Minas Gerais – São Paulo: de Passa Quatro até Guaratinguetá (69 km)

Hoje, 30º dia de cicloviagem.

Até chegar em Passa Quatro, eu ainda não sabia que rumo eu tomaria a seguir. Essa é uma vantagem de viajar solo, meu compromisso é apenas comigo mesmo e, dessa forma, mudei a rota como quis diversas vezes, sem consultar ninguém. Então, de Passa Quatro eu poderia continuar pela Mantiqueira, seguindo uma rota que passa por várias cidadezinhas cercadas de montanhas, ou poderia seguir o restante da Estrada Real e descer a Paraty, como fazia o ouro de Minas.

Fiquei muito, muito em dúvida. A Mantiqueira é sensacional, impressionante, assustadora.

Enfim, decidi descer a Mantiqueira e refazer o caminho dos bandeirantes e do ouro, pois pretendo voltar mais vezes até a Mantiqueira, uma vez só não dá.

E, evidentemente, eu queria conhecer a Garganta do Embaú, a famosa passagem por onde as bandeiras subiam e o ouro de Minas descia. A Garganta do Embaú é o ponto mais baixo do paredão da Mantiqueira, e é visível a dezenas de quilômetros de distância. É como uma passagem natural para quem queria vencer a Mantiqueira. Entretanto, de Passa Quatro em diante, a antiga Estrada Real é quase toda asfaltada, exceto por pequenos trechos.

Quando saí da pousada em Passa Quatro, a cidade estava realizando seu desfile de sete de setembro, as escolas e suas bandas, os alunos com aquelas fardas especiais.

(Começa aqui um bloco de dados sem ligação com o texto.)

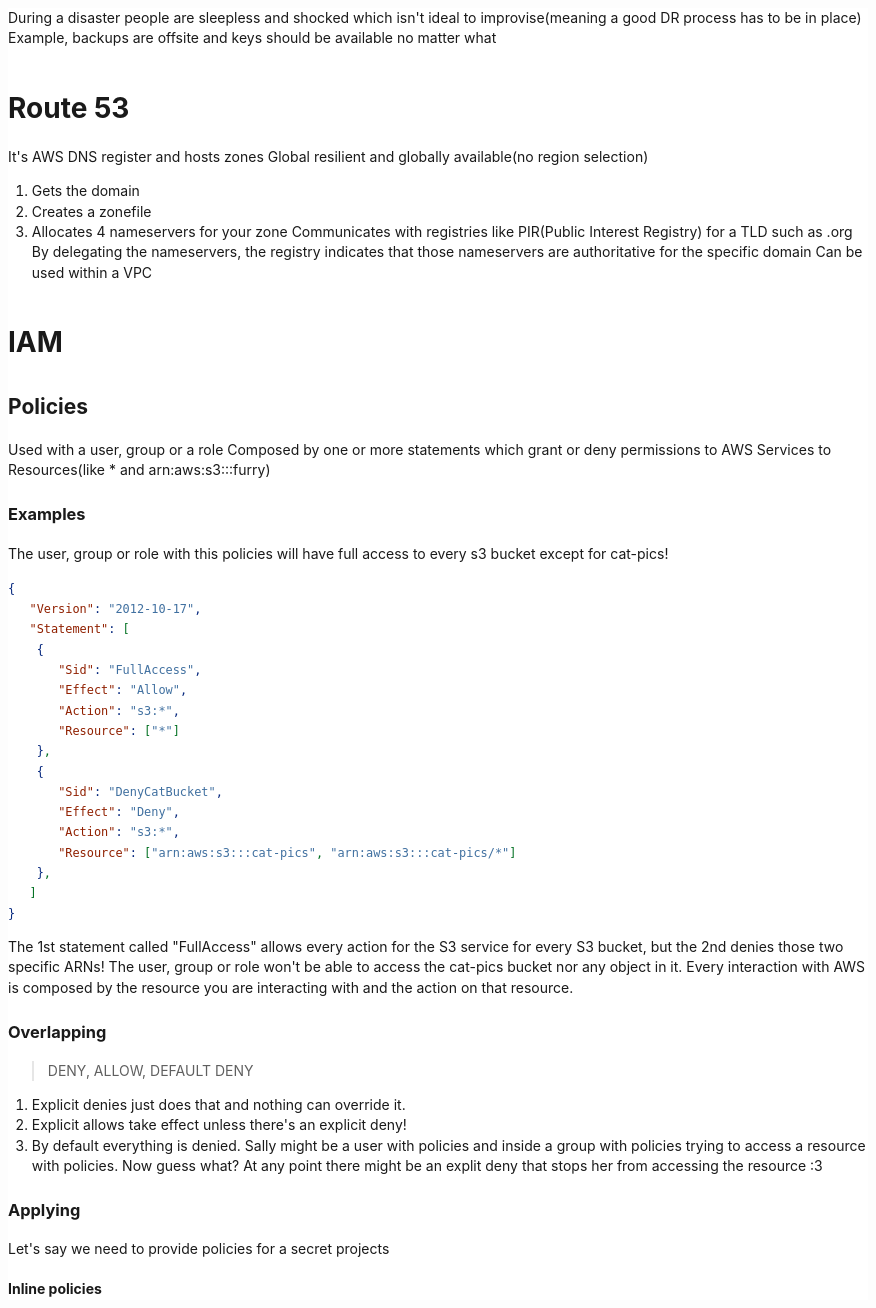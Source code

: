 During a disaster people are sleepless and shocked which isn't ideal to improvise(meaning a good DR process has to be in place)
Example, backups are offsite and keys should be available no matter what
# Route 53
It's AWS DNS register and hosts zones
Global resilient and globally available(no region selection)
1. Gets the domain
2. Creates a zonefile
3. Allocates 4 nameservers for your zone
Communicates with registries like PIR(Public Interest Registry) for a TLD such as .org
By delegating the nameservers, the registry indicates that those nameservers are authoritative for the specific domain
Can be used within a VPC
# IAM
## Policies
Used with a user, group or a role
Composed by one or more statements which grant or deny permissions to AWS Services to Resources(like * and arn:aws:s3:::furry)
### Examples
The user, group or role with this policies will have full access to every s3 bucket except for cat-pics!
```json
{
   "Version": "2012-10-17",
   "Statement": [
    {
       "Sid": "FullAccess",
       "Effect": "Allow",
       "Action": "s3:*",
       "Resource": ["*"]
    },
    {
       "Sid": "DenyCatBucket",
       "Effect": "Deny",
       "Action": "s3:*",
       "Resource": ["arn:aws:s3:::cat-pics", "arn:aws:s3:::cat-pics/*"]
    },
   ]
}
```
The 1st statement called "FullAccess" allows every action for the S3 service for every S3 bucket, but the 2nd denies those two specific ARNs!
The user, group or role won't be able to access the cat-pics bucket nor any object in it.
Every interaction with AWS is composed by the resource you are interacting with and the action on that resource.
### Overlapping
> DENY, ALLOW, DEFAULT DENY
1. Explicit denies just does that and nothing can override it.
2. Explicit allows take effect unless there's an explicit deny!
3. By default everything is denied.
Sally might be a user with policies and inside a group with policies trying to access a resource with policies.
Now guess what? At any point there might be an explit deny that stops her from accessing the resource :3
### Applying
Let's say we need to provide policies for a secret projects
#### Inline policies
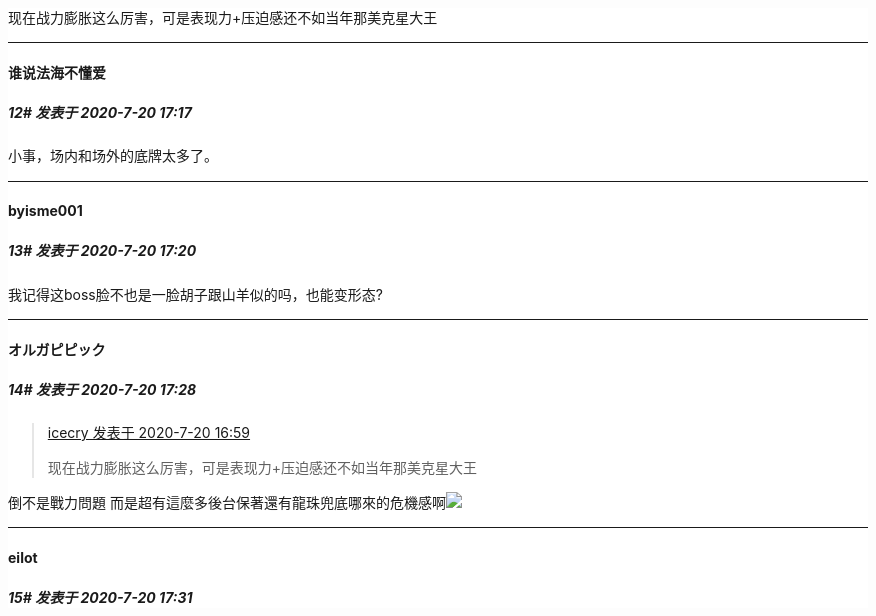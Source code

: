 


现在战力膨胀这么厉害，可是表现力+压迫感还不如当年那美克星大王







*****

####  谁说法海不懂爱  
##### 12#       发表于 2020-7-20 17:17




小事，场内和场外的底牌太多了。







*****

####  byisme001  
##### 13#       发表于 2020-7-20 17:20




我记得这boss脸不也是一脸胡子跟山羊似的吗，也能变形态?







*****

####  オルガピピック  
##### 14#       发表于 2020-7-20 17:28



<blockquote><a href="httphttps://bbs.saraba1st.com/2b/forum.php?mod=redirect&amp;goto=findpost&amp;pid=48164174&amp;ptid=1949909" target="_blank">icecry 发表于 2020-7-20 16:59</a>

现在战力膨胀这么厉害，可是表现力+压迫感还不如当年那美克星大王</blockquote>
倒不是戰力問題 而是超有這麼多後台保著還有龍珠兜底哪來的危機感啊<img src="https://static.saraba1st.com/image/smiley/face2017/001.png" referrerpolicy="no-referrer">







*****

####  eilot  
##### 15#       发表于 2020-7-20 17:31


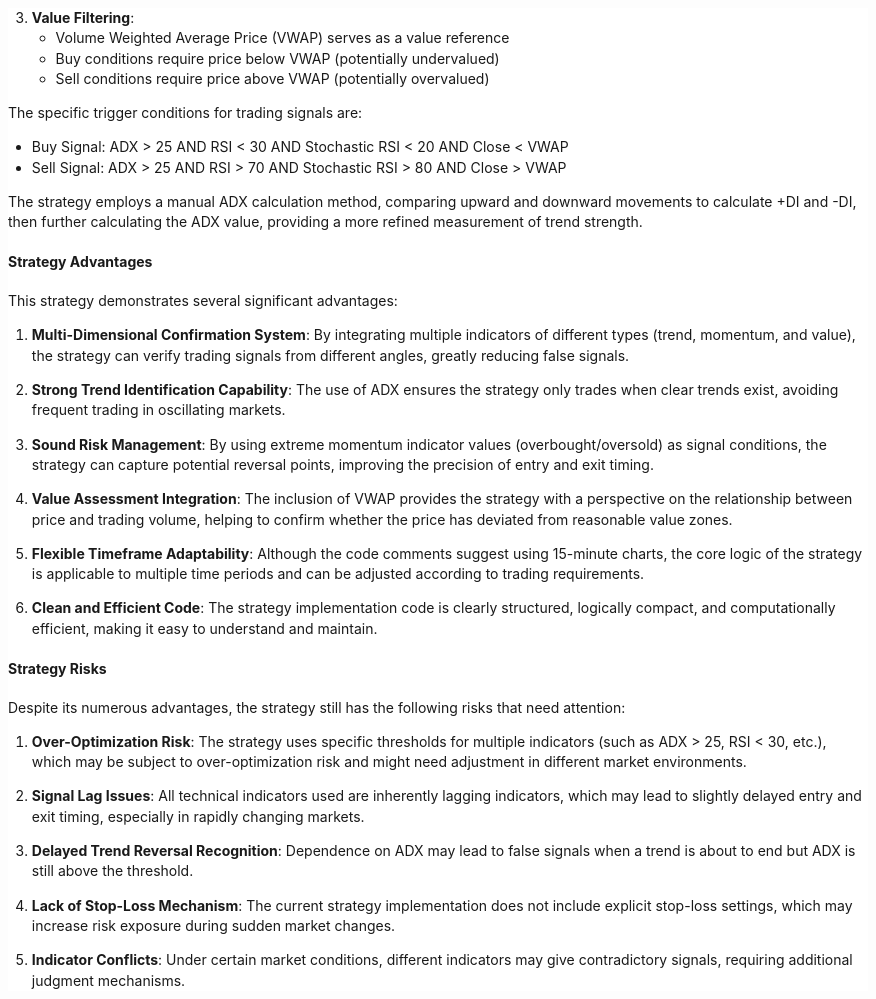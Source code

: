 3. **Value Filtering**:
   - Volume Weighted Average Price (VWAP) serves as a value reference
   - Buy conditions require price below VWAP (potentially undervalued)
   - Sell conditions require price above VWAP (potentially overvalued)

The specific trigger conditions for trading signals are:
- Buy Signal: ADX > 25 AND RSI < 30 AND Stochastic RSI < 20 AND Close < VWAP
- Sell Signal: ADX > 25 AND RSI > 70 AND Stochastic RSI > 80 AND Close > VWAP

The strategy employs a manual ADX calculation method, comparing upward and downward movements to calculate +DI and -DI, then further calculating the ADX value, providing a more refined measurement of trend strength.

#### Strategy Advantages
This strategy demonstrates several significant advantages:

1. **Multi-Dimensional Confirmation System**: By integrating multiple indicators of different types (trend, momentum, and value), the strategy can verify trading signals from different angles, greatly reducing false signals.

2. **Strong Trend Identification Capability**: The use of ADX ensures the strategy only trades when clear trends exist, avoiding frequent trading in oscillating markets.

3. **Sound Risk Management**: By using extreme momentum indicator values (overbought/oversold) as signal conditions, the strategy can capture potential reversal points, improving the precision of entry and exit timing.

4. **Value Assessment Integration**: The inclusion of VWAP provides the strategy with a perspective on the relationship between price and trading volume, helping to confirm whether the price has deviated from reasonable value zones.

5. **Flexible Timeframe Adaptability**: Although the code comments suggest using 15-minute charts, the core logic of the strategy is applicable to multiple time periods and can be adjusted according to trading requirements.

6. **Clean and Efficient Code**: The strategy implementation code is clearly structured, logically compact, and computationally efficient, making it easy to understand and maintain.

#### Strategy Risks
Despite its numerous advantages, the strategy still has the following risks that need attention:

1. **Over-Optimization Risk**: The strategy uses specific thresholds for multiple indicators (such as ADX > 25, RSI < 30, etc.), which may be subject to over-optimization risk and might need adjustment in different market environments.

2. **Signal Lag Issues**: All technical indicators used are inherently lagging indicators, which may lead to slightly delayed entry and exit timing, especially in rapidly changing markets.

3. **Delayed Trend Reversal Recognition**: Dependence on ADX may lead to false signals when a trend is about to end but ADX is still above the threshold.

4. **Lack of Stop-Loss Mechanism**: The current strategy implementation does not include explicit stop-loss settings, which may increase risk exposure during sudden market changes.

5. **Indicator Conflicts**: Under certain market conditions, different indicators may give contradictory signals, requiring additional judgment mechanisms.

A rodovia estadual mineira que leva até a divisa com o Estado de São Paulo não tem acostamento, mas o tráfego estava pequeno, talvez por conta do feriado. Mas, diga-se, as rodovias paulistas dão de dez a zero nas rodovias mineiras. Entretanto, até a divisa de estados, a paisagem da Mantiqueira continua bela.

Durante todo o trajeto deste dia, passei por diversos ciclistas, sós ou em grupos, que faziam suas pedaladas de feriado na região.

Cheguei à divisa de estados, fiz a foto junto à placa, e fotos do panorama que se descortina abaixo da Mantiqueira, o Vale do Paraíba. Então, comecei a descida monumental. São uns 14 km de descida, sem pedalar, apenas diminuindo um pouco a velocidade nas curvas, que são muito fechadas.

Lá embaixo, no vale, a Estrada Real descola da rodovia principal e segue como uma estradinha estreita, bonita e asfaltada. A partir dessa estradinha, olhando para trás, a gente vê a imensidão da Serra da Mantiqueira e vê, também, a Garganta do Embaú e como ela é um ponto natural de passagem. Fiz três fotos e juntei-as para dar um pouco da visão que se tem ali.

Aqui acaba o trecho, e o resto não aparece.